Elizabeth Ann Stein
Visiting Assistant Professor of Government
318 High Street, 306860-685-685-
AB University of North Carolina at Chapel Hill
MA University of California, Los Angeles
MS Northwestern University
PHD University of California, Los Angeles
Elizabeth Ann Stein
Elizabeth Stein's research focuses on political communication, contentious politics and comparative political economy in democratic and authoritarian regimes.

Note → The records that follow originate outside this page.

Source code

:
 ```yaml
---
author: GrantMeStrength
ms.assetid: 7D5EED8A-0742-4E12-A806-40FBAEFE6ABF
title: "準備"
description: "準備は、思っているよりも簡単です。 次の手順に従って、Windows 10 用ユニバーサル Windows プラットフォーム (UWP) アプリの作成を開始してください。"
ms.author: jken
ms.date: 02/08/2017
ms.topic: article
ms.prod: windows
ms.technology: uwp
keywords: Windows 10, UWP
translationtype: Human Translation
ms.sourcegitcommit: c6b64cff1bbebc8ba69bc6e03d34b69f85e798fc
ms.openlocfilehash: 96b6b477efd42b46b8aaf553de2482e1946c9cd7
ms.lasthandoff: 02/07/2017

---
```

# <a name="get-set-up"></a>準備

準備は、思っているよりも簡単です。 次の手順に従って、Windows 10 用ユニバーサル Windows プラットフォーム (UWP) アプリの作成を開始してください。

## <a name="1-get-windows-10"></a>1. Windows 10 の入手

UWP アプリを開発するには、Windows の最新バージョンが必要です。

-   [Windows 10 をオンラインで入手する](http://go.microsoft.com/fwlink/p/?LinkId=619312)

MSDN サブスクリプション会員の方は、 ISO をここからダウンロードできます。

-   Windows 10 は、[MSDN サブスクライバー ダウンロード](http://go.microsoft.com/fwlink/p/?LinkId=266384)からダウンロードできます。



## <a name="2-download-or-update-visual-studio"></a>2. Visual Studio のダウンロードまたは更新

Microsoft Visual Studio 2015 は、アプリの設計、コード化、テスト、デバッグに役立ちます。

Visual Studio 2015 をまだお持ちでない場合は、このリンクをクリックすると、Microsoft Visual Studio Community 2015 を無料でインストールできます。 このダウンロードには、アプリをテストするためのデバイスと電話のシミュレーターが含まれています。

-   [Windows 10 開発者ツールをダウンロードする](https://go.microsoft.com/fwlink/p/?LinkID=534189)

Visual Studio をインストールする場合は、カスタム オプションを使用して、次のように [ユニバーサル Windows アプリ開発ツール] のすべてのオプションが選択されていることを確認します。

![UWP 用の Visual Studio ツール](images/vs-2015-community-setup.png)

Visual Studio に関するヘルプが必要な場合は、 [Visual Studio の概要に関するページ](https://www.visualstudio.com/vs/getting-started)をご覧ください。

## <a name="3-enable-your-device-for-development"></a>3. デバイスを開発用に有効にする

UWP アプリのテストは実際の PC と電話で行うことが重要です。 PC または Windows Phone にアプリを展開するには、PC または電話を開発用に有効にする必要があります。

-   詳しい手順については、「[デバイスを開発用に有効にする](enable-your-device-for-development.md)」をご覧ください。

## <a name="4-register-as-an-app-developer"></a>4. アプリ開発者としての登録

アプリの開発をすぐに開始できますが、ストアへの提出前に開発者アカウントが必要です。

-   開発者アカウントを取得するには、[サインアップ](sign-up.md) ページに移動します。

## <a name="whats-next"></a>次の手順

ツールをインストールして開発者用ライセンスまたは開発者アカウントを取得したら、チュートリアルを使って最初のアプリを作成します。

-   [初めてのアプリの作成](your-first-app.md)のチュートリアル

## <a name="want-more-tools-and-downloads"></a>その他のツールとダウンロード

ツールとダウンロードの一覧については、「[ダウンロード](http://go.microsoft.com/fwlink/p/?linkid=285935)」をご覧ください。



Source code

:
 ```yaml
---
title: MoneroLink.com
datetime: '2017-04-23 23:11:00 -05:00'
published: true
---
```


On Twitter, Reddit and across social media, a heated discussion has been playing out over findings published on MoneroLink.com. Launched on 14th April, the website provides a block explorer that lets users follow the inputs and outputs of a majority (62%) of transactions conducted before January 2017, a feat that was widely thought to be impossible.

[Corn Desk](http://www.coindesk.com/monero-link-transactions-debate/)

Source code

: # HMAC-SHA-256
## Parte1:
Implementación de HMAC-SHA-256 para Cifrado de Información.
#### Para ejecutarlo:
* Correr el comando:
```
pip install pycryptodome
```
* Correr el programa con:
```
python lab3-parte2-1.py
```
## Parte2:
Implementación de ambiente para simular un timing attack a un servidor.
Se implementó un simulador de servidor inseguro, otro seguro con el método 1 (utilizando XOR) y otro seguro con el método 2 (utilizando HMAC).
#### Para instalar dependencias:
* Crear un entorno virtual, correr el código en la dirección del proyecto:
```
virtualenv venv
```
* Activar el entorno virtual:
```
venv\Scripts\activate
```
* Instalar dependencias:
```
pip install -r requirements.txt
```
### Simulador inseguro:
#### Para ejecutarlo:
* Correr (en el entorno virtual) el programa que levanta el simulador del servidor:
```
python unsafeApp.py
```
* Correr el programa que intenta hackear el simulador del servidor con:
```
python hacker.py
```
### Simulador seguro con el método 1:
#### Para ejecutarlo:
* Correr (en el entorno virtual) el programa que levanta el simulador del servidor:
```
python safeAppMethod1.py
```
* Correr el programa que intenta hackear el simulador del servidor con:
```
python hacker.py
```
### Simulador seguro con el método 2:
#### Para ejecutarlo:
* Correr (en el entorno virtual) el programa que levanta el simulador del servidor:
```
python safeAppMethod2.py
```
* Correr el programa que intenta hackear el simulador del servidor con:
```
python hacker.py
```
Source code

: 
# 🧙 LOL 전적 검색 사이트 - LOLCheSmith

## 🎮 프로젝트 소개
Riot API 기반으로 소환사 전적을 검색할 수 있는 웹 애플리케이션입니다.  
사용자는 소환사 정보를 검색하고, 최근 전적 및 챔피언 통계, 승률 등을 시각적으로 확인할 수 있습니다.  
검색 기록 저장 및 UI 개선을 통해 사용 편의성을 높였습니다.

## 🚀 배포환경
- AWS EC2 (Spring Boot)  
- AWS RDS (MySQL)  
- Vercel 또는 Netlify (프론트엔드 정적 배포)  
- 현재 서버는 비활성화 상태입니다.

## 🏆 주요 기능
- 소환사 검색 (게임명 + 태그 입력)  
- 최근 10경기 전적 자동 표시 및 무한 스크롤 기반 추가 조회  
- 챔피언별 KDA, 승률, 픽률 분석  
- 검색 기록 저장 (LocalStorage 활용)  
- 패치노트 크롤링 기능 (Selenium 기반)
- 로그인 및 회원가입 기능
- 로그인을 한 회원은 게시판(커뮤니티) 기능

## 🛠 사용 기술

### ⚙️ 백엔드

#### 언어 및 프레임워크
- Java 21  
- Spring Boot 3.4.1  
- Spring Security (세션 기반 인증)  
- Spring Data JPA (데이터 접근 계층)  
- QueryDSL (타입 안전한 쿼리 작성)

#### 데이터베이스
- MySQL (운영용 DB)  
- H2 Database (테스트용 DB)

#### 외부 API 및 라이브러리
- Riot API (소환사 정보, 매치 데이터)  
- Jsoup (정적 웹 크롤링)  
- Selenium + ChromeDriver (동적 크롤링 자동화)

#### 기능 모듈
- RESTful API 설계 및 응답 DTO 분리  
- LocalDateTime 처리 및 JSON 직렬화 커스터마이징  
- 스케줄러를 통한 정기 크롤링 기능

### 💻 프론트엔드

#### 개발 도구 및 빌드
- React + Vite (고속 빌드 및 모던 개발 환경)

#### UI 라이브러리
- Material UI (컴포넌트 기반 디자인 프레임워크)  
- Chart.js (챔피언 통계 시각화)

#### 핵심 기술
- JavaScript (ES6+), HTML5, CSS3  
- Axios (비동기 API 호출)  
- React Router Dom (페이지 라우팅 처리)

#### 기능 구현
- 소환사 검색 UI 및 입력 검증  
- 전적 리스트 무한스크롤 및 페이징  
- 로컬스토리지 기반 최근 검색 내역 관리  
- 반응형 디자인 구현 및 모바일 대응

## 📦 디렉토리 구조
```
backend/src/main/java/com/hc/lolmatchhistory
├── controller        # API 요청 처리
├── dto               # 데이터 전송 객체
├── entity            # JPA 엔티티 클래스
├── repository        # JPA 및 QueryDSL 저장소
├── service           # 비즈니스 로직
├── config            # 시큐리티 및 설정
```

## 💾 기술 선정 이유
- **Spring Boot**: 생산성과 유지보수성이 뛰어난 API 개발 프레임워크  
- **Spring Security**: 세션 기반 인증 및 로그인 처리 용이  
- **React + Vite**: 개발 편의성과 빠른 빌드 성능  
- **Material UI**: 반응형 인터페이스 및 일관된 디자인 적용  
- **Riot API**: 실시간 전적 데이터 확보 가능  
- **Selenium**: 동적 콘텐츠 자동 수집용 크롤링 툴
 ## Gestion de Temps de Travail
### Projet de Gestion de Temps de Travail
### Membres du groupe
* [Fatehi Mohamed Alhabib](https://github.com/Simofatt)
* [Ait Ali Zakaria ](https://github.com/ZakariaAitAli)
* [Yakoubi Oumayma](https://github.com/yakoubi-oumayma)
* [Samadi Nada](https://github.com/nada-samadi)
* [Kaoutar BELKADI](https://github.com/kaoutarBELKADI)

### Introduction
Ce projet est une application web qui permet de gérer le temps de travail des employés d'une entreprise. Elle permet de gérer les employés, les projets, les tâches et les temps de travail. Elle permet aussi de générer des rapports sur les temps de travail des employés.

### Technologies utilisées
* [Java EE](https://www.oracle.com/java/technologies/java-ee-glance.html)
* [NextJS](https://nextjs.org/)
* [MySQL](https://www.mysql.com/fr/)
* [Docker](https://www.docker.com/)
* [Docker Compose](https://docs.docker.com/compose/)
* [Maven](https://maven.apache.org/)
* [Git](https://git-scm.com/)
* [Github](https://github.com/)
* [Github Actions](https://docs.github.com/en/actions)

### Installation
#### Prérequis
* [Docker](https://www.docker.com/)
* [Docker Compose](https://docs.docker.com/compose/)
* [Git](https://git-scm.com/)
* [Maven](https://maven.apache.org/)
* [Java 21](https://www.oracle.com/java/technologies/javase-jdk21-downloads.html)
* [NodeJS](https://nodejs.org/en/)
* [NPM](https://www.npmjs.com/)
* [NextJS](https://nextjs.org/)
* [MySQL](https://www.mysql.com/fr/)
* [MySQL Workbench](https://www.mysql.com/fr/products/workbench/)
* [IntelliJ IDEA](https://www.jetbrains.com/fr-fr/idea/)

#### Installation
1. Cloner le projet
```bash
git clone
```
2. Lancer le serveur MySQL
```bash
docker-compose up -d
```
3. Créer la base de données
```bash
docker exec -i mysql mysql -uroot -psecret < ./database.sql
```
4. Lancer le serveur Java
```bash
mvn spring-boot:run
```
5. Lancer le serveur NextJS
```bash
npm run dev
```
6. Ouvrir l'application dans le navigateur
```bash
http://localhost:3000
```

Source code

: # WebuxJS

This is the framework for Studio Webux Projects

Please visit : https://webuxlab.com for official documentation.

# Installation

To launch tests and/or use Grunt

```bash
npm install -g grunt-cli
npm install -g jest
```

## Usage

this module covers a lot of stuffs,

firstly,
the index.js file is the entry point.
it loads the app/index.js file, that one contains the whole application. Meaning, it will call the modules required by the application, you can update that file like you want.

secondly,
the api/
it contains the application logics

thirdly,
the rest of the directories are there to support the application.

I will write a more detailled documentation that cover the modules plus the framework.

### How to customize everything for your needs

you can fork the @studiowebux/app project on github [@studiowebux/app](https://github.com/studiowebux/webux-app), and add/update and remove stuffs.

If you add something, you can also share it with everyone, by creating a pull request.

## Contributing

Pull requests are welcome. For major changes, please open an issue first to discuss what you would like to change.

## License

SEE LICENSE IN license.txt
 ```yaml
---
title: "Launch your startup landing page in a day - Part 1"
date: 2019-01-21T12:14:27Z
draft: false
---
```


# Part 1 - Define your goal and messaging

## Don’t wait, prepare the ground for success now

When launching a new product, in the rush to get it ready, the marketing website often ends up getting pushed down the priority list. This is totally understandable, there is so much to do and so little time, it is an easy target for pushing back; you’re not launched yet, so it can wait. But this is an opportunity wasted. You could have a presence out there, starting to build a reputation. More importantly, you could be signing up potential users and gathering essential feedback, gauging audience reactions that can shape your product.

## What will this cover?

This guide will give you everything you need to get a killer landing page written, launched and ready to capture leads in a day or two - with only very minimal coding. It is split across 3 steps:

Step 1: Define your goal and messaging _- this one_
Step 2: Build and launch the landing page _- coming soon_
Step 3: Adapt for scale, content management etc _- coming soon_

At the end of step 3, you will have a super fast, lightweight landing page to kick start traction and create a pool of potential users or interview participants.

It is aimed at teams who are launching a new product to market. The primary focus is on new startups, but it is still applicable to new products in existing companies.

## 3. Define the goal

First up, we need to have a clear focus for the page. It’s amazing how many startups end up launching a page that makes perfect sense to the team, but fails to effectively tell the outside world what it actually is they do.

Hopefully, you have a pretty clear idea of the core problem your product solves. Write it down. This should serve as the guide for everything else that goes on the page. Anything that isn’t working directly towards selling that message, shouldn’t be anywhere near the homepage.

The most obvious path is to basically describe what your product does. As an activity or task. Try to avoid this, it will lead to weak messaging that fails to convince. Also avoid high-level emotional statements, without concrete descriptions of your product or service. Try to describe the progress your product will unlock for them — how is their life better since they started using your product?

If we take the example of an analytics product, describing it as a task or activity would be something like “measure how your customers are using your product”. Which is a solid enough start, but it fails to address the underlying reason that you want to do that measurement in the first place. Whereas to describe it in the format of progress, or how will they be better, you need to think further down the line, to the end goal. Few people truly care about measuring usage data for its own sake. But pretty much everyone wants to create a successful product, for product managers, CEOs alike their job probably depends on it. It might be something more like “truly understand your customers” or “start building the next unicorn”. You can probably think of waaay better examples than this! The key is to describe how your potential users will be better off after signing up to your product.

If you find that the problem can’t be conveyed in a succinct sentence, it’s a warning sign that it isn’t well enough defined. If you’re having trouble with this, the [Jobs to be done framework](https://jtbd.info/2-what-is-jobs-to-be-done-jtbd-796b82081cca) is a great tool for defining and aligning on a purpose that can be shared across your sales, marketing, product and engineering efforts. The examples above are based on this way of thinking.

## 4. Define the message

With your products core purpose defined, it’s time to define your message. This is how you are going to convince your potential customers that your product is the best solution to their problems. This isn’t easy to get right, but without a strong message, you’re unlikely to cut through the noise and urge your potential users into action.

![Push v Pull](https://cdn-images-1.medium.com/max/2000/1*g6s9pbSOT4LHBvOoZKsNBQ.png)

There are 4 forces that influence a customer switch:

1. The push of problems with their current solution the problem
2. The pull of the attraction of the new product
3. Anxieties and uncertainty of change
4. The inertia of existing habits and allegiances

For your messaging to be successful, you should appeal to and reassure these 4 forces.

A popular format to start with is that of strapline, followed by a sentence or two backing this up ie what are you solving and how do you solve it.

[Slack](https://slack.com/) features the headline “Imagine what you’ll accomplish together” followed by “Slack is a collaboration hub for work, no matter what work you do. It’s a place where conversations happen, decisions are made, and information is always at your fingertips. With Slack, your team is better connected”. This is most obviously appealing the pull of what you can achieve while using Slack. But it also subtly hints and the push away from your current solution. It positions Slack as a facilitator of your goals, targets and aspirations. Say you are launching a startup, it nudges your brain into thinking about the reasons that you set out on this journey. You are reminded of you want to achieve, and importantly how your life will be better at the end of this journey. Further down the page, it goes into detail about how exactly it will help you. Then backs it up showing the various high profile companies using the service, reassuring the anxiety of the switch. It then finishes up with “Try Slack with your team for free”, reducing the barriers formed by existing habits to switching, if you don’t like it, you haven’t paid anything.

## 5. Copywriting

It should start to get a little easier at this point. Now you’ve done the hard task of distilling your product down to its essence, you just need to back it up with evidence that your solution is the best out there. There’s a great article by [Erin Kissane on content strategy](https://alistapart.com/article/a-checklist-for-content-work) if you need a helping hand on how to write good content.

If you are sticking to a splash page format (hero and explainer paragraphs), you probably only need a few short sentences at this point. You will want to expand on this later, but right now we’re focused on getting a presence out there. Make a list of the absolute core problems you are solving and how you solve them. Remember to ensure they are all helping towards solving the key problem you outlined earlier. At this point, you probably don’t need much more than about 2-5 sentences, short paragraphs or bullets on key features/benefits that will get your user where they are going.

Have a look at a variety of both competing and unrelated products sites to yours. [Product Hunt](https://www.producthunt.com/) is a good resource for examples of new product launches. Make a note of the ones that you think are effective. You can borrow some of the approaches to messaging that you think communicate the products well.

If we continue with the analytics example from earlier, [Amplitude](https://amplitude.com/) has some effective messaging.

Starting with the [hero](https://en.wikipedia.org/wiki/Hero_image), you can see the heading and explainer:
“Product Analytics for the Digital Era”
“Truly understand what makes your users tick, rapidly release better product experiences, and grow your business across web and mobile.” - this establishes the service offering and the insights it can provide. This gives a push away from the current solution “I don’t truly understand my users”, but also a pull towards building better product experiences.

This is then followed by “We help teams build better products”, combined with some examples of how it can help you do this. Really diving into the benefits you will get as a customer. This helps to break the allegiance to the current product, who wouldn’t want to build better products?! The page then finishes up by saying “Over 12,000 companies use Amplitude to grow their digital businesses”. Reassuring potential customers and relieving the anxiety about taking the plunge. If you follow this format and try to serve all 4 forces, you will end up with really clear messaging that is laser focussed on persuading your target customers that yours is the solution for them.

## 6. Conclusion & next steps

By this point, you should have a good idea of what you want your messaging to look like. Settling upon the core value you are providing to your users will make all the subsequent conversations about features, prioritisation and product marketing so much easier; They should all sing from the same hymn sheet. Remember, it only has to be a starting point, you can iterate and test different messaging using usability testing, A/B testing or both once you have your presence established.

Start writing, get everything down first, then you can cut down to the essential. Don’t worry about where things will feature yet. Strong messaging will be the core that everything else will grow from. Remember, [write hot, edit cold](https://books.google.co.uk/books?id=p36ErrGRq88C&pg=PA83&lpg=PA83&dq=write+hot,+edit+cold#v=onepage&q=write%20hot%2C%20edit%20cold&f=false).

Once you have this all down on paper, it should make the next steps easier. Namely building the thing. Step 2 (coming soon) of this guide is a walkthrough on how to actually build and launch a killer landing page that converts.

Much of her work is focused on Latin America with an emphasis on Brazil and the Southern Cone countries.
Her research addresses (1) the role of information in authoritarian regimes, examining how opposition leaders observe media-state interactions to make strategic decisions about mass mobilization in the struggle against repressive regimes; (2) dictators' evolving approach to investment in and control of information and communication technologies (ICT) based on the changing calculus of risks vserus rewards; (3) why and how presidents constrain media freedom in democracies and, in turn, how declining media freedom affects the quality of democracy; and (4) how ownership of regional media by politicians and their families, as well as politicians' use of public resources for state-sponsored advertising, influence electoral outcomes at the state and municipal level in Brazil.
Her research has been published in journals such as Comparative Political Studies, Political Communication, Journal of Latin American Politics and the International Journal of Press/Politics as well as in edited volumes published by Palgrave MacMillan.
Elizabeth Stein began her academic career as an assistant professor at the University of New Orleans, part of Louisiana's public university system. She moved to New Orleans as part of the department's rebuilding effort a few years after Hurricane Katrina. Louisiana's state politics resulted in perennial budget cuts that ultimately led to the elimination of her position and subsequently the end of the graduate program in political science. Despite loving her job and the city of New Orleans, she needed to move on; she ventured south to Brazil, where she worked as an assistant professor at the Instituto de Estudos Sociais e Políticos [The Institute for Social and Political Studies], a research and graduate studies institute, affiliated with the State University of Rio de Janeiro (IESP-UERJ). She lived and worked in Brazil for three years until the country's economic crisis forced her to seek economic refuge back in the United States, where she accepted a Visiting Assistant Professor position in Indiana University's International Studies Department, housed in the School of Global and International Studies (SGIS) [now named the Hamilton-Lugar School of Global and International Studies]. She simultaneously served as the inaugural Mark Helmke Postdoctoral Fellow on Global Media, Development, and Democracy, co-sponsored by SGIS and the Center for International Media Assistance (CIMA), which is part of the National Endowment for Democracy. Before arriving at Wesleyan University in her current position in the department of government, Stein worked as an assistant professor of political science in the Department of Humanities and Social Sciences at Clarkson University in Potsdam, New York (essentially located in Canada but without the benefit of national healthcare).